The initial coaching team consisted of a mere six, seven staff members—which initially, was enough. But with now four times the number of students, everything seemed to be in shortage, and there was fear that this would compromise Calphin’s signature quality.
To tackle this issue, Xiaohong, responsible for all aspects of coaching, including the hiring and training process, took to finding a solution. As hiring announcements were put up, the number on the coaching team surged, quickly rising from ten, to twenty, to forty. Nearly half of these hires were high school students.

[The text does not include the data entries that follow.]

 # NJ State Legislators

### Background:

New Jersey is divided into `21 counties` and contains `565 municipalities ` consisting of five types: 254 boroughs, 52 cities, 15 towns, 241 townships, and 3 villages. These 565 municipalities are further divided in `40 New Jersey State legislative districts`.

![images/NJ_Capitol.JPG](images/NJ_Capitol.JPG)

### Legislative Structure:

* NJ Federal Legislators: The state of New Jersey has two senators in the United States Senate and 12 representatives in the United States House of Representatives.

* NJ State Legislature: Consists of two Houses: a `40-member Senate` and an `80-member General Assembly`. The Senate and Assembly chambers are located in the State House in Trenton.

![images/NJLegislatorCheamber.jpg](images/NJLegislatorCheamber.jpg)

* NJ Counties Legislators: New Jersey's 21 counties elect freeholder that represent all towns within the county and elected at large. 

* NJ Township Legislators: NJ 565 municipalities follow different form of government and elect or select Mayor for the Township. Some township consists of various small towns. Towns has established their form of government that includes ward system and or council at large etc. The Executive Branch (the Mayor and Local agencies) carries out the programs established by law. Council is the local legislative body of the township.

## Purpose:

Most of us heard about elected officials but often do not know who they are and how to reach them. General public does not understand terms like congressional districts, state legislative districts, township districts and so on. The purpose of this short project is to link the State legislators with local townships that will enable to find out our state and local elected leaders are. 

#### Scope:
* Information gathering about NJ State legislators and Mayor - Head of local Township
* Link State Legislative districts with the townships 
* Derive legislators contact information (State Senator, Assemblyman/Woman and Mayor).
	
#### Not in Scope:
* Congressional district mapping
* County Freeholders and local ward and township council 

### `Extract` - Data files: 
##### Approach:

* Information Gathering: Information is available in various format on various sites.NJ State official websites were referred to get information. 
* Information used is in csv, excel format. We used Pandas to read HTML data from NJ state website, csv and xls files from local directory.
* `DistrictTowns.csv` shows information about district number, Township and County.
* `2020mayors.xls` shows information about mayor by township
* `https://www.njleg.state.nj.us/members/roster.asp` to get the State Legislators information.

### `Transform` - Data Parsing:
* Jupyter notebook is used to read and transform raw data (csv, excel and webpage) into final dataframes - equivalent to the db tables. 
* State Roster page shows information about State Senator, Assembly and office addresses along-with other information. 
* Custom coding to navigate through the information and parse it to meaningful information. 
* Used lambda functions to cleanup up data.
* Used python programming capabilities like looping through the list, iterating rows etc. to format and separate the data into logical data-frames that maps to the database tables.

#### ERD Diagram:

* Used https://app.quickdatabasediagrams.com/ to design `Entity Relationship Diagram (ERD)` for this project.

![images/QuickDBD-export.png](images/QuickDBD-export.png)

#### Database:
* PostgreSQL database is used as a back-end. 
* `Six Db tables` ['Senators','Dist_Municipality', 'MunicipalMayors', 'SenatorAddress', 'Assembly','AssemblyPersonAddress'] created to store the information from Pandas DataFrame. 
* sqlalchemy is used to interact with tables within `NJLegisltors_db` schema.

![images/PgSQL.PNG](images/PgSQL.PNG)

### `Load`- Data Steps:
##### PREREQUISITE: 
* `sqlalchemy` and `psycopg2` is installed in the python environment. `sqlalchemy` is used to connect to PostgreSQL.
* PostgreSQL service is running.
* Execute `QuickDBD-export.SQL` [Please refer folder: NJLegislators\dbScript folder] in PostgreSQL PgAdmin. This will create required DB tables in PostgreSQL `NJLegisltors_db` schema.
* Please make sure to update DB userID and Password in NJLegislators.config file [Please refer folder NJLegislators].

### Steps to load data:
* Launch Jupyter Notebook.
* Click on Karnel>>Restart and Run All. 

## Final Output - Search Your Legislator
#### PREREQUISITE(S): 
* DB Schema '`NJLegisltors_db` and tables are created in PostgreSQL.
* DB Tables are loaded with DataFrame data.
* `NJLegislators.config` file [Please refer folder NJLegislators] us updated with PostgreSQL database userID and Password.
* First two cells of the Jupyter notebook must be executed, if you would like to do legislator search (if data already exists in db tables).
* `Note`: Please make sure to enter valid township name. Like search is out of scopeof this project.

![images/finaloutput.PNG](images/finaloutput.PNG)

Though proficient swimmers themselves, most of, if not all, were new to the world of teaching.
Determined to reduce stress on the thinly-stretched coaching team while still maintaining the quality of lessons that had already become one of Calphin’s most notable trademarks, Xiaohong developed a detailed process for coaching the soon-to-be instructors on teaching strategies, sharing tips like how to best help first-time swimmers overcome their fear of water.
With a much larger staff team now at nearly fifty, Xiaohong also created a new system of incentives, offering bonuses and raises to instructors able to get through a teaching quarter with a clean record—no complaints, safety concerns, or overall issues—and making sure to properly address the performance of any instructor whose teaching did not meet standards, even letting them go if necessary.

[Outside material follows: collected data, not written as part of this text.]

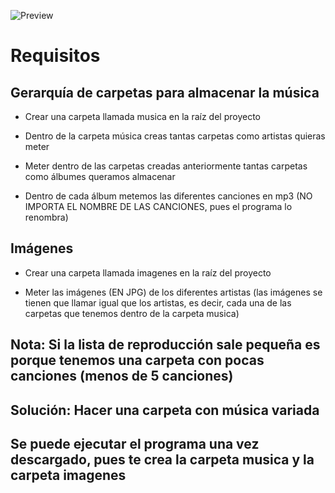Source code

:![Preview](previews/1.png)

# Requisitos

## Gerarquía de carpetas para almacenar la música

- Crear una carpeta llamada musica en la raíz del proyecto

- Dentro de la carpeta música creas tantas carpetas como artistas quieras meter

- Meter dentro de las carpetas creadas anteriormente tantas carpetas como álbumes queramos almacenar

- Dentro de cada álbum metemos las diferentes canciones en mp3 (NO IMPORTA EL NOMBRE DE LAS CANCIONES, pues el programa lo renombra)

## Imágenes

- Crear una carpeta llamada imagenes en la raíz del proyecto

- Meter las imágenes (EN JPG) de los diferentes artistas (las imágenes se tienen que llamar igual que los artistas, es decir, cada una de las carpetas que tenemos dentro de la carpeta musica)

## Nota: Si la lista de reproducción sale pequeña es porque tenemos una carpeta con pocas canciones (menos de 5 canciones)

## Solución: Hacer una carpeta con música variada

## Se puede ejecutar el programa una vez descargado, pues te crea la carpeta musica y la carpeta imagenes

Though the issue of scaling up to meet consumer demand proved to be Calphin’s biggest challenge, through trial and error, Xiaohong was able to develop a system that, now thirteen years later, continues to keep the aquatic club smoothly running.

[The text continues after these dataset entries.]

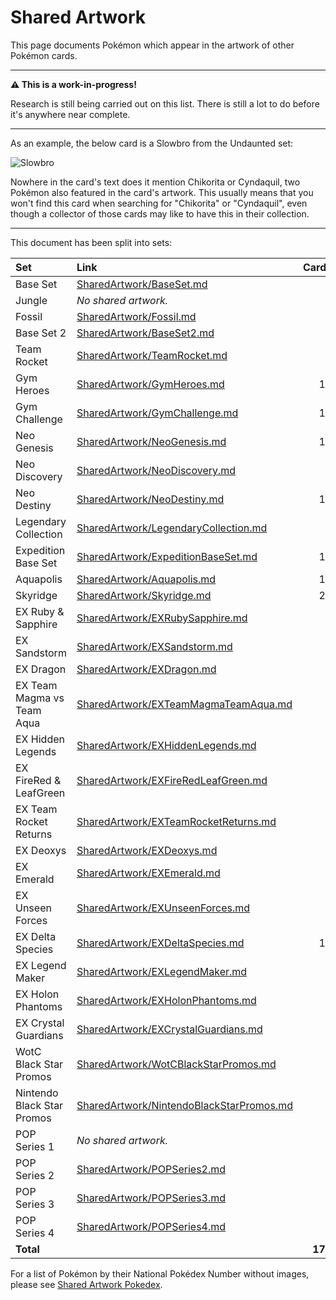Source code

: # Shared Artwork
This page documents Pokémon which appear in the artwork of other Pokémon cards.

---

**⚠️  This is a work-in-progress!**

Research is still being carried out on this list. There is still a lot to do before it's anywhere near complete.

---

As an example, the below card is a Slowbro from the Undaunted set:

![Slowbro](https://i.imgur.com/n5M4fRa.png)

Nowhere in the card's text does it mention Chikorita or Cyndaquil, two Pokémon also featured in the card's artwork. This usually means that you won't find this card when searching for "Chikorita" or "Cyndaquil", even though a collector of those cards may like to have this in their collection.

---

This document has been split into sets:

|Set|Link|Cards
|:--|:--|--:
|Base Set|[SharedArtwork/BaseSet.md](/SharedArtwork/BaseSet.md)|6
|Jungle|*No shared artwork.*|-
|Fossil|[SharedArtwork/Fossil.md](/SharedArtwork/Fossil.md)|2
|Base Set 2|[SharedArtwork/BaseSet2.md](/SharedArtwork/BaseSet2.md)|5
|Team Rocket|[SharedArtwork/TeamRocket.md](/SharedArtwork/TeamRocket.md)|6
|Gym Heroes|[SharedArtwork/GymHeroes.md](/SharedArtwork/GymHeroes.md)|13
|Gym Challenge|[SharedArtwork/GymChallenge.md](/SharedArtwork/GymChallenge.md)|13
|Neo Genesis|[SharedArtwork/NeoGenesis.md](/SharedArtwork/NeoGenesis.md)|13
|Neo Discovery|[SharedArtwork/NeoDiscovery.md](/SharedArtwork/NeoDiscovery.md)|1
|Neo Destiny|[SharedArtwork/NeoDestiny.md](/SharedArtwork/NeoDestiny.md)|10
|Legendary Collection|[SharedArtwork/LegendaryCollection.md](/SharedArtwork/LegendaryCollection.md)|3
|Expedition Base Set|[SharedArtwork/ExpeditionBaseSet.md](/SharedArtwork/ExpeditionBaseSet.md)|11
|Aquapolis|[SharedArtwork/Aquapolis.md](/SharedArtwork/Aquapolis.md)|11
|Skyridge|[SharedArtwork/Skyridge.md](/SharedArtwork/Skyridge.md)|21
|EX Ruby & Sapphire|[SharedArtwork/EXRubySapphire.md](/SharedArtwork/EXRubySapphire.md)|3
|EX Sandstorm|[SharedArtwork/EXSandstorm.md](/SharedArtwork/EXSandstorm.md)|4
|EX Dragon|[SharedArtwork/EXDragon.md](/SharedArtwork/EXDragon.md)|2
|EX Team Magma vs Team Aqua|[SharedArtwork/EXTeamMagmaTeamAqua.md](/SharedArtwork/EXTeamMagmaTeamAqua.md)|1
|EX Hidden Legends|[SharedArtwork/EXHiddenLegends.md](/SharedArtwork/EXHiddenLegends.md)|2
|EX FireRed & LeafGreen|[SharedArtwork/EXFireRedLeafGreen.md](/SharedArtwork/EXFireRedLeafGreen.md)|5
|EX Team Rocket Returns|[SharedArtwork/EXTeamRocketReturns.md](/SharedArtwork/EXTeamRocketReturns.md)|5
|EX Deoxys|[SharedArtwork/EXDeoxys.md](/SharedArtwork/EXDeoxys.md)|4
|EX Emerald|[SharedArtwork/EXEmerald.md](/SharedArtwork/EXEmerald.md)|3
|EX Unseen Forces|[SharedArtwork/EXUnseenForces.md](/SharedArtwork/EXUnseenForces.md)|5
|EX Delta Species|[SharedArtwork/EXDeltaSpecies.md](/SharedArtwork/EXDeltaSpecies.md)|13
|EX Legend Maker|[SharedArtwork/EXLegendMaker.md](/SharedArtwork/EXLegendMaker.md)|1
|EX Holon Phantoms|[SharedArtwork/EXHolonPhantoms.md](/SharedArtwork/EXHolonPhantoms.md)|2
|EX Crystal Guardians|[SharedArtwork/EXCrystalGuardians.md](/SharedArtwork/EXCrystalGuardians.md)|1
|WotC Black Star Promos|[SharedArtwork/WotCBlackStarPromos.md](/SharedArtwork/WotCBlackStarPromos.md)|5
|Nintendo Black Star Promos|[SharedArtwork/NintendoBlackStarPromos.md](/SharedArtwork/NintendoBlackStarPromos.md)|4
|POP Series 1|*No shared artwork.*|-
|POP Series 2|[SharedArtwork/POPSeries2.md](/SharedArtwork/POPSeries2.md)|5
|POP Series 3|[SharedArtwork/POPSeries3.md](/SharedArtwork/POPSeries3.md)|3
|POP Series 4|[SharedArtwork/POPSeries4.md](/SharedArtwork/POPSeries4.md)|1
|**Total**||**173**


For a list of Pokémon by their National Pokédex Number without images, please see [Shared Artwork Pokedex](/SharedArtworkPokedex.md).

With an effective system for managing operations finally figured out, Xiaohong and her husband decided in 2013 to open up another facility twenty-five miles away, in the city of Dublin. The site, renovated from an existing building, opened in 2014, and in just three years’ time, had reached full capacity at about two thousand year-round swimmers.
Now 13 years since the construction of Calphin’s first Fremont site, and 18 since Xiaohong founded her first swim school, things are going as smoothly as ever. Though the pandemic resulted in a temporary closing of both facilities from March to June of 2020, both have since reopened, and are back on track to pre-pandemic business levels.
Xiaohong shared that despite being a short-term shock to their business, the shutdown will have little to no long-term impact.
And this is a good thing, because Xiaohong plans to keep her swim school running for as long as possible, to fulfill her dream of ensuring that all budding swimmers are able to learn not just how to swim, but how to swim with correct, proper technique.
Despite co-owning one of the most highly recognized swim schools in the Bay Area, Xiaohong still doesn’t quite see herself as a successful business owner.
This isn’t to say that she hasn’t had successes, but rather that business isn’t the area in which she tries to pursue success. As an Olympian and dedicated athlete of the sport, she believes that her greatest sense of accomplishment comes from being able to directly use her expertise to help swimmers and coach alike, improve.
It is this attitude that continues to make Calphin a top choice for both parents and students who care deeply about the quality of each and every one of the one-hour swim sessions. And quality, Xiaohong—known by swimmers as Coach Wang—never fails to deliver.
Thanks to Calphin, tens of thousands of swimmers have been able to together take over a million classes. In a sunny indoor swimming pool, tucked into a small neighborhood plaza, nestled within the Silicon Valley, swimmers are learning how to swim—and only from the best.